» Task prompt
Retype the entries below exactly, but begin at the line containing "npm run icon:mac" and end at the last line.

Records drawn from a dataset:
__________________________________________________
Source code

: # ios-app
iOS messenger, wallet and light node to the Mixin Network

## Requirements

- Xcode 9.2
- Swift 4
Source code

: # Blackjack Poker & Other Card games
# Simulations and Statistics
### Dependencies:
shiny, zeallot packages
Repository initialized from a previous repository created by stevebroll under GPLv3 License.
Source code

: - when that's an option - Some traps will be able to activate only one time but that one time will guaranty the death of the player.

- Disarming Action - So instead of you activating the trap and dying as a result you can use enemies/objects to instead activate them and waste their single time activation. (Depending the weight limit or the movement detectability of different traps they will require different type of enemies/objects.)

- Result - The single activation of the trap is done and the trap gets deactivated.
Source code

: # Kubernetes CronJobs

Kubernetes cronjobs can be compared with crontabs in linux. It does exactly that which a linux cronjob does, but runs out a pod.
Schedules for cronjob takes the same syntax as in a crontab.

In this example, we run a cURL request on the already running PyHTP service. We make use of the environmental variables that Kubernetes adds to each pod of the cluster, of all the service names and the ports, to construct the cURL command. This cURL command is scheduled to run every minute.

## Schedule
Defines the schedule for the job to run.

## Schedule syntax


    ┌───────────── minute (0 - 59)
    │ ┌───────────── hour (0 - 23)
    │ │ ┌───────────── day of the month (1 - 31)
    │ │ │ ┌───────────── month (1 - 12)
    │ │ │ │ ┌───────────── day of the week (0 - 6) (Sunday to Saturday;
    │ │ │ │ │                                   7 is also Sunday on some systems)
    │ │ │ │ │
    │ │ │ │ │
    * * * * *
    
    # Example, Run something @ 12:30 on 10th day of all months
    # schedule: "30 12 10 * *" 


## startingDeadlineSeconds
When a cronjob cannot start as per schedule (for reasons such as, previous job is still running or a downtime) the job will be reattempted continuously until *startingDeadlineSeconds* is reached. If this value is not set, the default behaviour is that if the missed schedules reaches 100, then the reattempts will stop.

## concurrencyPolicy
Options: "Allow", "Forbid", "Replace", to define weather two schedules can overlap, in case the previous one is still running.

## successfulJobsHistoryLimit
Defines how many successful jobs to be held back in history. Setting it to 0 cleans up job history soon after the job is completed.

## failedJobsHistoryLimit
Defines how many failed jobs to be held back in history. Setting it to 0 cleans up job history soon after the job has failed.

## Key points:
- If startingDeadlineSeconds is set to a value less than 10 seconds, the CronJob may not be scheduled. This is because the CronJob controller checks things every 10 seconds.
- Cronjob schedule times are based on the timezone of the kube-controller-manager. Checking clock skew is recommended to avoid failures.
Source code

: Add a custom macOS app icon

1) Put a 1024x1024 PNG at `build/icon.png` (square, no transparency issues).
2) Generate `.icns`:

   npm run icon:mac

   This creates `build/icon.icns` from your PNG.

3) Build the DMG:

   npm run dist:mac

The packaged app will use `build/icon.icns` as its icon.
__________________________________________________
» Task response
   npm run icon:mac

   This creates `build/icon.icns` from your PNG.

3) Build the DMG:

   npm run dist:mac

The packaged app will use `build/icon.icns` as its icon.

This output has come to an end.